On an absolute basis, the company cut its North American carbon emissions 12 percent last year, from 281,000 metric tons CO2e in 2011 to 246,400 in 2012. It notes, however, that the EPA’s emissions factors were updated in 2012, resulting in a 5 percent decrease in emissions.
Absolute emissions fell 43 percent from 2003 levels, helping Office Depot to achieve a carbon reduction goal one year ahead of schedule, and winning the company an EPA Climate Leadership Award. The company says it has updated its 2003-2008 emissions data to include estimated HFC fugitive emissions from air conditioning, based on EPA guidelines.
Office Depot’s purchases of renewable electricity credits for its US operations fell off by 65 percent last year to 15,000 MWh, after a short rise to 42,300 MWh in 2011, taking REC purchases back down to the level seen in 2009, and roughly the level of 2010. This means that REC purchases last year stood at 4 percent, down from 10 percent in 2011. The company has flagged this drop as representing an “important opportunity,” on the color-coded environmental dashboard in the report, but the report does not explain why renewable electricity purchases dropped.
Net of offsets, the company’s carbon footprint shrank by 8 percent over the course of last year.
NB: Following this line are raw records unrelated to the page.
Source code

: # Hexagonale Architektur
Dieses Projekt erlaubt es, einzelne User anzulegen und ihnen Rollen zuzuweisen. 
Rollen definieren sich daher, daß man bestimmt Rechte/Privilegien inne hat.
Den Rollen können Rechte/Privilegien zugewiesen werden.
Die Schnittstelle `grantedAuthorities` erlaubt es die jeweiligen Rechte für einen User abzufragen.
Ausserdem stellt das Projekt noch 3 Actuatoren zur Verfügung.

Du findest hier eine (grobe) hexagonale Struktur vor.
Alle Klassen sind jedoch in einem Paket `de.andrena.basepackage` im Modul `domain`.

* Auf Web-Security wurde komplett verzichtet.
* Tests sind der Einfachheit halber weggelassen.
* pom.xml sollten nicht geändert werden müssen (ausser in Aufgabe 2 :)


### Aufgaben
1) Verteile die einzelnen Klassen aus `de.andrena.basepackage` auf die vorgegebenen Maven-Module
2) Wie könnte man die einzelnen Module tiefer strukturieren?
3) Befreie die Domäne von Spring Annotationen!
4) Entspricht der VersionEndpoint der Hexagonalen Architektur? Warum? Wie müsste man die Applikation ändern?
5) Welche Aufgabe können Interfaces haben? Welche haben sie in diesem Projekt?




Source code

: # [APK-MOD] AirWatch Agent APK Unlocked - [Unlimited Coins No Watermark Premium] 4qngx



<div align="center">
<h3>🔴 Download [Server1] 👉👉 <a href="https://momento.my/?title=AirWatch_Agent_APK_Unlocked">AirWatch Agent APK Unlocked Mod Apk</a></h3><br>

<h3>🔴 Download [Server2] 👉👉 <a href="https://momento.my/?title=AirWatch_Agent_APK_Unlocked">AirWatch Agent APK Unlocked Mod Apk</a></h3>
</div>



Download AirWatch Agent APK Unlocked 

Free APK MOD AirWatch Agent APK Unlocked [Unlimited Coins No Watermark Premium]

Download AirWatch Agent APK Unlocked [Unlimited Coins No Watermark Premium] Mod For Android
In North America in 2012, versus the previous year, the company nearly doubled its LEED-certified square footage, to 1.69 million sq ft; and boosted its square footage of Energy Star-certified facilities by 30 percent, to 850,000 sq ft.
Report overview
The report provides a wealth of data, presented as several large data tables and graphs in the last few pages. One set of tables, titled the North American Environmental Dashboard, includes over 100 metrics in three categories – Buy Greener, Be Greener and Sell Greener – with measurements for the years 2003-2012. The company also presents percent changes over the past year, five years and ten years; and color-codes these results as “improvement opportunity,” “neutral trend” or “positive trend.” It also indicates where data was third-party reviewed by PricewaterhouseCoopers, and which GRI indicators the metrics align with. (Data in this article refers to North American operations only, unless otherwise noted.)